> [Data listing]:
---

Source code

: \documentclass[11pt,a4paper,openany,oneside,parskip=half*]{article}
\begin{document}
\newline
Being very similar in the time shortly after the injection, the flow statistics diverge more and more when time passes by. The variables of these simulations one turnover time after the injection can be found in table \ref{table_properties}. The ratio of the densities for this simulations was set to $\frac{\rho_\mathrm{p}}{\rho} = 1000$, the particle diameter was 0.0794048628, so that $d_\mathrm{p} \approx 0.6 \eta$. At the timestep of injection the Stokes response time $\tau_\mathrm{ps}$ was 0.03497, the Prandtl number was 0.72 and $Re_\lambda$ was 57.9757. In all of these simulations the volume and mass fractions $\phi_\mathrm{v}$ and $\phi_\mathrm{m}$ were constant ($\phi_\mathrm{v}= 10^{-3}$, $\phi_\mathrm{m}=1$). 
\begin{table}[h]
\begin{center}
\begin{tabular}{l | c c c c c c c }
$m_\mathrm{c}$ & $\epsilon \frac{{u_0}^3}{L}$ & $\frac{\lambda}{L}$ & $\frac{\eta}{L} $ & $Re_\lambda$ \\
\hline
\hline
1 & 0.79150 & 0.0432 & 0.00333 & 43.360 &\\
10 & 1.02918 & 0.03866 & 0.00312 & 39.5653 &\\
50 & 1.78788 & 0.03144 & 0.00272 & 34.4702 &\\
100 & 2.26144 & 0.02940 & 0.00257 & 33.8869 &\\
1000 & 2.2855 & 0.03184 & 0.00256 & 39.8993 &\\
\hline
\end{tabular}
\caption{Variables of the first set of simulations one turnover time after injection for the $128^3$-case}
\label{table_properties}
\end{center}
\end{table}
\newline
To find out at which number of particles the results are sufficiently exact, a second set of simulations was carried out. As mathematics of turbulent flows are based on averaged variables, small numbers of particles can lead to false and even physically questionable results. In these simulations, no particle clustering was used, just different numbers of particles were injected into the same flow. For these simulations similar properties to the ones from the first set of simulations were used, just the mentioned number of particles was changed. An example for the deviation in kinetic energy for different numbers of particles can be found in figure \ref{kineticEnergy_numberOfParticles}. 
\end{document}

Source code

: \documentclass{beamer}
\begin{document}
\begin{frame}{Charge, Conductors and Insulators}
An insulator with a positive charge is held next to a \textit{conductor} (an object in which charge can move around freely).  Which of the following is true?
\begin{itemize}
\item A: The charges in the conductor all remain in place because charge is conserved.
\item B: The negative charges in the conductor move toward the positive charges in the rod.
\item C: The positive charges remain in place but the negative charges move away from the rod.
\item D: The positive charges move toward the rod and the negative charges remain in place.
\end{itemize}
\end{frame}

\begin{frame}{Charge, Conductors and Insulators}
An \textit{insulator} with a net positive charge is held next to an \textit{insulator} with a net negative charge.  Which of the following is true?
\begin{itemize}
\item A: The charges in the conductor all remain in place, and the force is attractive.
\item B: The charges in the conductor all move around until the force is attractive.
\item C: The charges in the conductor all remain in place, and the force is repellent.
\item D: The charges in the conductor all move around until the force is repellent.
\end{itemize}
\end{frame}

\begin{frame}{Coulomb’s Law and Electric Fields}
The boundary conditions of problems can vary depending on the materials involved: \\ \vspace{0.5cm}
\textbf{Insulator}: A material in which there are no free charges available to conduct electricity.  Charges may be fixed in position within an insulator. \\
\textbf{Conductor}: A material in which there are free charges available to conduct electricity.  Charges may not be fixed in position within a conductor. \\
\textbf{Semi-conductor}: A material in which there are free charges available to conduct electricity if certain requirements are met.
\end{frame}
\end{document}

---

Emit the records above again, exactly, with no line skipped.

Source code

: \documentclass[11pt,a4paper,openany,oneside,parskip=half*]{article}
\begin{document}
\newline
Being very similar in the time shortly after the injection, the flow statistics diverge more and more when time passes by. The variables of these simulations one turnover time after the injection can be found in table \ref{table_properties}. The ratio of the densities for this simulations was set to $\frac{\rho_\mathrm{p}}{\rho} = 1000$, the particle diameter was 0.0794048628, so that $d_\mathrm{p} \approx 0.6 \eta$. At the timestep of injection the Stokes response time $\tau_\mathrm{ps}$ was 0.03497, the Prandtl number was 0.72 and $Re_\lambda$ was 57.9757. In all of these simulations the volume and mass fractions $\phi_\mathrm{v}$ and $\phi_\mathrm{m}$ were constant ($\phi_\mathrm{v}= 10^{-3}$, $\phi_\mathrm{m}=1$). 
\begin{table}[h]
\begin{center}
\begin{tabular}{l | c c c c c c c }
$m_\mathrm{c}$ & $\epsilon \frac{{u_0}^3}{L}$ & $\frac{\lambda}{L}$ & $\frac{\eta}{L} $ & $Re_\lambda$ \\
\hline
\hline
1 & 0.79150 & 0.0432 & 0.00333 & 43.360 &\\
10 & 1.02918 & 0.03866 & 0.00312 & 39.5653 &\\
50 & 1.78788 & 0.03144 & 0.00272 & 34.4702 &\\
100 & 2.26144 & 0.02940 & 0.00257 & 33.8869 &\\
1000 & 2.2855 & 0.03184 & 0.00256 & 39.8993 &\\
\hline
\end{tabular}
\caption{Variables of the first set of simulations one turnover time after injection for the $128^3$-case}
\label{table_properties}
\end{center}
\end{table}
\newline
To find out at which number of particles the results are sufficiently exact, a second set of simulations was carried out. As mathematics of turbulent flows are based on averaged variables, small numbers of particles can lead to false and even physically questionable results. In these simulations, no particle clustering was used, just different numbers of particles were injected into the same flow. For these simulations similar properties to the ones from the first set of simulations were used, just the mentioned number of particles was changed. An example for the deviation in kinetic energy for different numbers of particles can be found in figure \ref{kineticEnergy_numberOfParticles}. 
\end{document}

Source code

: \documentclass{beamer}
\begin{document}
\begin{frame}{Charge, Conductors and Insulators}
An insulator with a positive charge is held next to a \textit{conductor} (an object in which charge can move around freely).  Which of the following is true?
\begin{itemize}
\item A: The charges in the conductor all remain in place because charge is conserved.
\item B: The negative charges in the conductor move toward the positive charges in the rod.
\item C: The positive charges remain in place but the negative charges move away from the rod.
\item D: The positive charges move toward the rod and the negative charges remain in place.
\end{itemize}
\end{frame}

\begin{frame}{Charge, Conductors and Insulators}
An \textit{insulator} with a net positive charge is held next to an \textit{insulator} with a net negative charge.  Which of the following is true?
\begin{itemize}
\item A: The charges in the conductor all remain in place, and the force is attractive.
\item B: The charges in the conductor all move around until the force is attractive.
\item C: The charges in the conductor all remain in place, and the force is repellent.
\item D: The charges in the conductor all move around until the force is repellent.
\end{itemize}
\end{frame}

\begin{frame}{Coulomb’s Law and Electric Fields}
The boundary conditions of problems can vary depending on the materials involved: \\ \vspace{0.5cm}
\textbf{Insulator}: A material in which there are no free charges available to conduct electricity.  Charges may be fixed in position within an insulator. \\
\textbf{Conductor}: A material in which there are free charges available to conduct electricity.  Charges may not be fixed in position within a conductor. \\
\textbf{Semi-conductor}: A material in which there are free charges available to conduct electricity if certain requirements are met.
\end{frame}
\end{document}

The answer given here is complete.